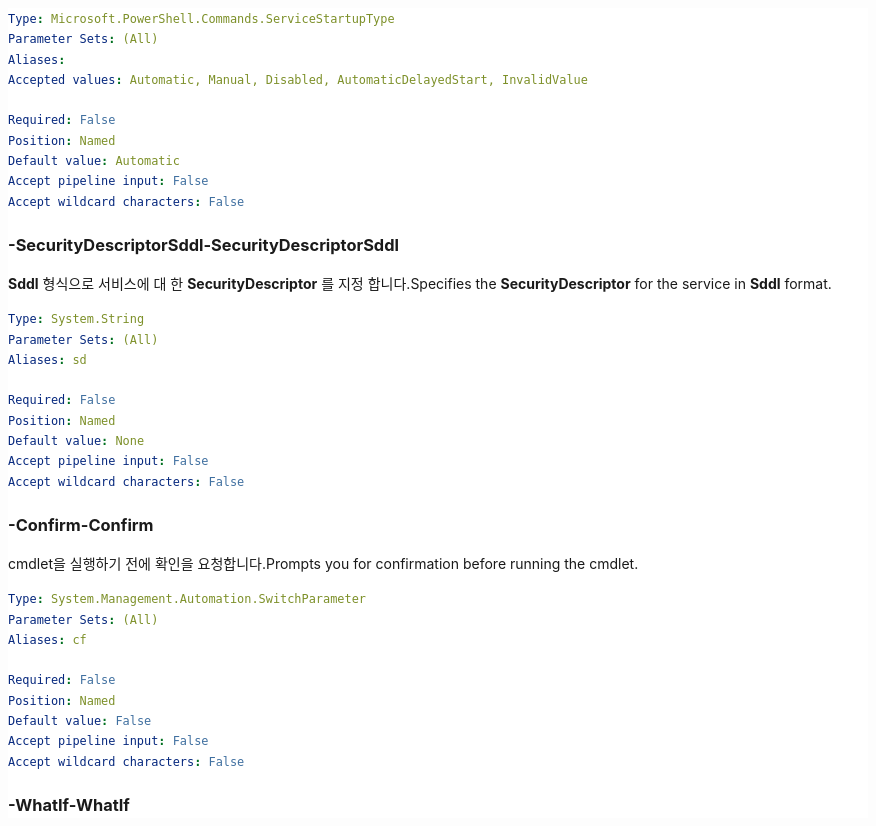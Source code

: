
 ```yaml
Type: Microsoft.PowerShell.Commands.ServiceStartupType
Parameter Sets: (All)
Aliases:
Accepted values: Automatic, Manual, Disabled, AutomaticDelayedStart, InvalidValue

Required: False
Position: Named
Default value: Automatic
Accept pipeline input: False
Accept wildcard characters: False
```

### <span data-ttu-id="d18b2-161">-SecurityDescriptorSddl</span><span class="sxs-lookup"><span data-stu-id="d18b2-161">-SecurityDescriptorSddl</span></span>

<span data-ttu-id="d18b2-162">**Sddl** 형식으로 서비스에 대 한 **SecurityDescriptor** 를 지정 합니다.</span><span class="sxs-lookup"><span data-stu-id="d18b2-162">Specifies the **SecurityDescriptor** for the service in **Sddl** format.</span></span>

```yaml
Type: System.String
Parameter Sets: (All)
Aliases: sd

Required: False
Position: Named
Default value: None
Accept pipeline input: False
Accept wildcard characters: False
```

### <span data-ttu-id="d18b2-163">-Confirm</span><span class="sxs-lookup"><span data-stu-id="d18b2-163">-Confirm</span></span>

<span data-ttu-id="d18b2-164">cmdlet을 실행하기 전에 확인을 요청합니다.</span><span class="sxs-lookup"><span data-stu-id="d18b2-164">Prompts you for confirmation before running the cmdlet.</span></span>

```yaml
Type: System.Management.Automation.SwitchParameter
Parameter Sets: (All)
Aliases: cf

Required: False
Position: Named
Default value: False
Accept pipeline input: False
Accept wildcard characters: False
```

### <span data-ttu-id="d18b2-165">-WhatIf</span><span class="sxs-lookup"><span data-stu-id="d18b2-165">-WhatIf</span></span>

■ EXERCISE DETAILS
Return the listing above word for word. Keep the images out.

■ WRITTEN RESPONSE
Source code

:
 ```yaml
Type: Microsoft.PowerShell.Commands.ServiceStartupType
Parameter Sets: (All)
Aliases:
Accepted values: Automatic, Manual, Disabled, AutomaticDelayedStart, InvalidValue

Required: False
Position: Named
Default value: Automatic
Accept pipeline input: False
Accept wildcard characters: False
```

### <span data-ttu-id="d18b2-161">-SecurityDescriptorSddl</span><span class="sxs-lookup"><span data-stu-id="d18b2-161">-SecurityDescriptorSddl</span></span>

<span data-ttu-id="d18b2-162">**Sddl** 형식으로 서비스에 대 한 **SecurityDescriptor** 를 지정 합니다.</span><span class="sxs-lookup"><span data-stu-id="d18b2-162">Specifies the **SecurityDescriptor** for the service in **Sddl** format.</span></span>

```yaml
Type: System.String
Parameter Sets: (All)
Aliases: sd

Required: False
Position: Named
Default value: None
Accept pipeline input: False
Accept wildcard characters: False
```

### <span data-ttu-id="d18b2-163">-Confirm</span><span class="sxs-lookup"><span data-stu-id="d18b2-163">-Confirm</span></span>

<span data-ttu-id="d18b2-164">cmdlet을 실행하기 전에 확인을 요청합니다.</span><span class="sxs-lookup"><span data-stu-id="d18b2-164">Prompts you for confirmation before running the cmdlet.</span></span>

```yaml
Type: System.Management.Automation.SwitchParameter
Parameter Sets: (All)
Aliases: cf

Required: False
Position: Named
Default value: False
Accept pipeline input: False
Accept wildcard characters: False
```

### <span data-ttu-id="d18b2-165">-WhatIf</span><span class="sxs-lookup"><span data-stu-id="d18b2-165">-WhatIf</span></span>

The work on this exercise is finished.